Che succede se il proprietario non ricorda a chi ha prestato l’auto?

Fino a ieri la Cassazione ha detto che questo comportamento non costituiva una giustificazione.

Sicché il titolare del mezzo avrebbe ugualmente subito la seconda sanzione.

Con le ultime ordinanze invece è stato sposato il principio opposto:

è legittimo non ricordare a chi si è prestato l’auto se ciò è supportato da valide argomentazioni come, ad esempio, il fatto che sia decorso molto tempo dall’accertamento e il mezzo sia utilizzato da più componenti della stessa famiglia.

La legge non può imporre di ricordare, né vi può essere una responsabilità oggettiva per cose in custodia, la quale può scattare – a tutto voler concedere – solo per i danni civili, ma non certo per le sanzioni amministrative .


Cosa cambia?

Dunque, da oggi, chi riceve una multa può “limitare i danni” e, pagando solo la sanzione principale, evitare sia la decurtazione dei punti della patente sia la seconda sanzione per non aver comunicato i dati del conducente:

gli basterà rispondere all’invito della polizia nei canonici 60 giorni ma, in tale occasione, affermare di avere un’auto condivisa dal coniuge o dai figli e che, per via del decorso del tempo, è impossibile risalire all’identità di chi, nel momento stesso dell’infrazione, fosse stato al volante.

Un comportamento del genere, stando al mutato orientamento della Suprema Corte, è legittimo e consente di salvare “capra e cavoli”.


Perché è importante questa sentenza?

Finora la Cassazione aveva di fatto esteso automaticamente questa sanzione anche a chi risponde di non sapere:

la norma punisce chi omette la risposta senza avere un «giustificato e documentato motivo» e la Corte ha riconosciuto fondate le giustificazioni solo in pochi casi.

Infatti, i giudici hanno prevalentemente affermato che il proprietario, essendo responsabile della circolazione del veicolo, è sempre tenuto a conoscere l’identità di chi lo utilizza, se non altro per accertarsi che abbia la patente.

Né vale giustificarsi col fatto che il mezzo viene abitualmente utilizzato da più patentati, come nel caso di un’impresa:

occorre adottare misure organizzative (come la tenuta di un registro) per essere sempre in grado di ricostruire chi fosse il conducente.

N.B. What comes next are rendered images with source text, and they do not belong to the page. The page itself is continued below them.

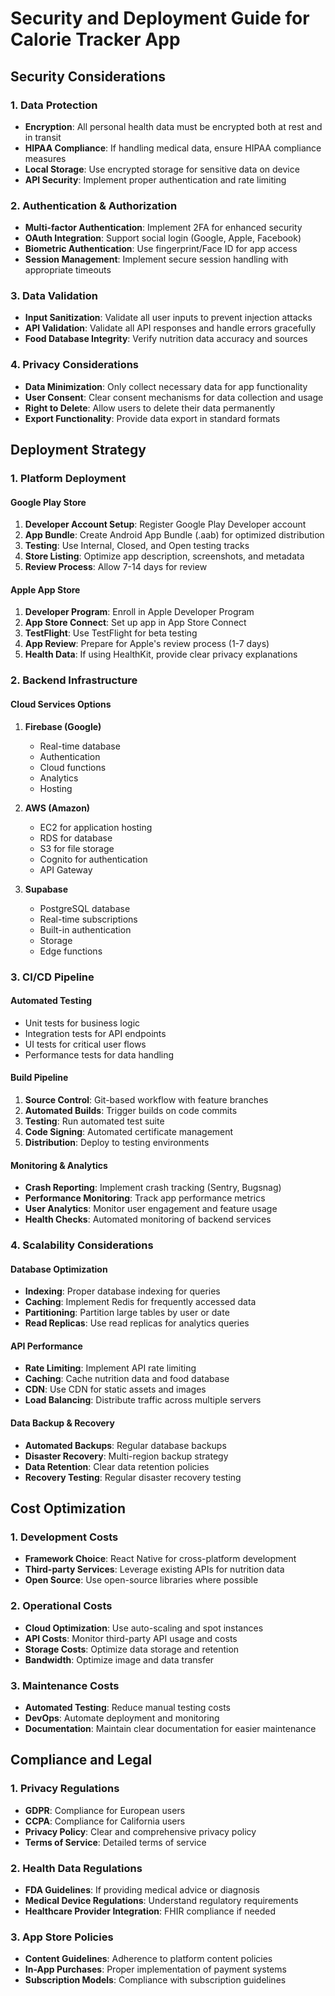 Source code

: 
# Security and Deployment Guide for Calorie Tracker App

## Security Considerations

### 1. Data Protection
- **Encryption**: All personal health data must be encrypted both at rest and in transit
- **HIPAA Compliance**: If handling medical data, ensure HIPAA compliance measures
- **Local Storage**: Use encrypted storage for sensitive data on device
- **API Security**: Implement proper authentication and rate limiting

### 2. Authentication & Authorization
- **Multi-factor Authentication**: Implement 2FA for enhanced security
- **OAuth Integration**: Support social login (Google, Apple, Facebook)
- **Biometric Authentication**: Use fingerprint/Face ID for app access
- **Session Management**: Implement secure session handling with appropriate timeouts

### 3. Data Validation
- **Input Sanitization**: Validate all user inputs to prevent injection attacks
- **API Validation**: Validate all API responses and handle errors gracefully
- **Food Database Integrity**: Verify nutrition data accuracy and sources

### 4. Privacy Considerations
- **Data Minimization**: Only collect necessary data for app functionality
- **User Consent**: Clear consent mechanisms for data collection and usage
- **Right to Delete**: Allow users to delete their data permanently
- **Export Functionality**: Provide data export in standard formats

## Deployment Strategy

### 1. Platform Deployment

#### Google Play Store
1. **Developer Account Setup**: Register Google Play Developer account
2. **App Bundle**: Create Android App Bundle (.aab) for optimized distribution
3. **Testing**: Use Internal, Closed, and Open testing tracks
4. **Store Listing**: Optimize app description, screenshots, and metadata
5. **Review Process**: Allow 7-14 days for review

#### Apple App Store
1. **Developer Program**: Enroll in Apple Developer Program
2. **App Store Connect**: Set up app in App Store Connect
3. **TestFlight**: Use TestFlight for beta testing
4. **App Review**: Prepare for Apple's review process (1-7 days)
5. **Health Data**: If using HealthKit, provide clear privacy explanations

### 2. Backend Infrastructure

#### Cloud Services Options
1. **Firebase (Google)**
   - Real-time database
   - Authentication
   - Cloud functions
   - Analytics
   - Hosting

2. **AWS (Amazon)**
   - EC2 for application hosting
   - RDS for database
   - S3 for file storage
   - Cognito for authentication
   - API Gateway

3. **Supabase**
   - PostgreSQL database
   - Real-time subscriptions
   - Built-in authentication
   - Storage
   - Edge functions

### 3. CI/CD Pipeline

#### Automated Testing
- Unit tests for business logic
- Integration tests for API endpoints
- UI tests for critical user flows
- Performance tests for data handling

#### Build Pipeline
1. **Source Control**: Git-based workflow with feature branches
2. **Automated Builds**: Trigger builds on code commits
3. **Testing**: Run automated test suite
4. **Code Signing**: Automated certificate management
5. **Distribution**: Deploy to testing environments

#### Monitoring & Analytics
- **Crash Reporting**: Implement crash tracking (Sentry, Bugsnag)
- **Performance Monitoring**: Track app performance metrics
- **User Analytics**: Monitor user engagement and feature usage
- **Health Checks**: Automated monitoring of backend services

### 4. Scalability Considerations

#### Database Optimization
- **Indexing**: Proper database indexing for queries
- **Caching**: Implement Redis for frequently accessed data
- **Partitioning**: Partition large tables by user or date
- **Read Replicas**: Use read replicas for analytics queries

#### API Performance
- **Rate Limiting**: Implement API rate limiting
- **Caching**: Cache nutrition data and food database
- **CDN**: Use CDN for static assets and images
- **Load Balancing**: Distribute traffic across multiple servers

#### Data Backup & Recovery
- **Automated Backups**: Regular database backups
- **Disaster Recovery**: Multi-region backup strategy
- **Data Retention**: Clear data retention policies
- **Recovery Testing**: Regular disaster recovery testing

## Cost Optimization

### 1. Development Costs
- **Framework Choice**: React Native for cross-platform development
- **Third-party Services**: Leverage existing APIs for nutrition data
- **Open Source**: Use open-source libraries where possible

### 2. Operational Costs
- **Cloud Optimization**: Use auto-scaling and spot instances
- **API Costs**: Monitor third-party API usage and costs
- **Storage Costs**: Optimize data storage and retention
- **Bandwidth**: Optimize image and data transfer

### 3. Maintenance Costs
- **Automated Testing**: Reduce manual testing costs
- **DevOps**: Automate deployment and monitoring
- **Documentation**: Maintain clear documentation for easier maintenance

## Compliance and Legal

### 1. Privacy Regulations
- **GDPR**: Compliance for European users
- **CCPA**: Compliance for California users
- **Privacy Policy**: Clear and comprehensive privacy policy
- **Terms of Service**: Detailed terms of service

### 2. Health Data Regulations
- **FDA Guidelines**: If providing medical advice or diagnosis
- **Medical Device Regulations**: Understand regulatory requirements
- **Healthcare Provider Integration**: FHIR compliance if needed

### 3. App Store Policies
- **Content Guidelines**: Adherence to platform content policies
- **In-App Purchases**: Proper implementation of payment systems
- **Subscription Models**: Compliance with subscription guidelines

Anzi, più dipendenti ha un’impresa più adeguato deve essere il sistema aziendale di controllo.

Nell’ultima ordinanza, invece, la Cassazione “ripesca” una sentenza interpretativa della Corte costituzionale che riconosce al proprietario «la facoltà di esonerarsi da responsabilità, dimostrando l’impossibilità» di sapere chi guidasse.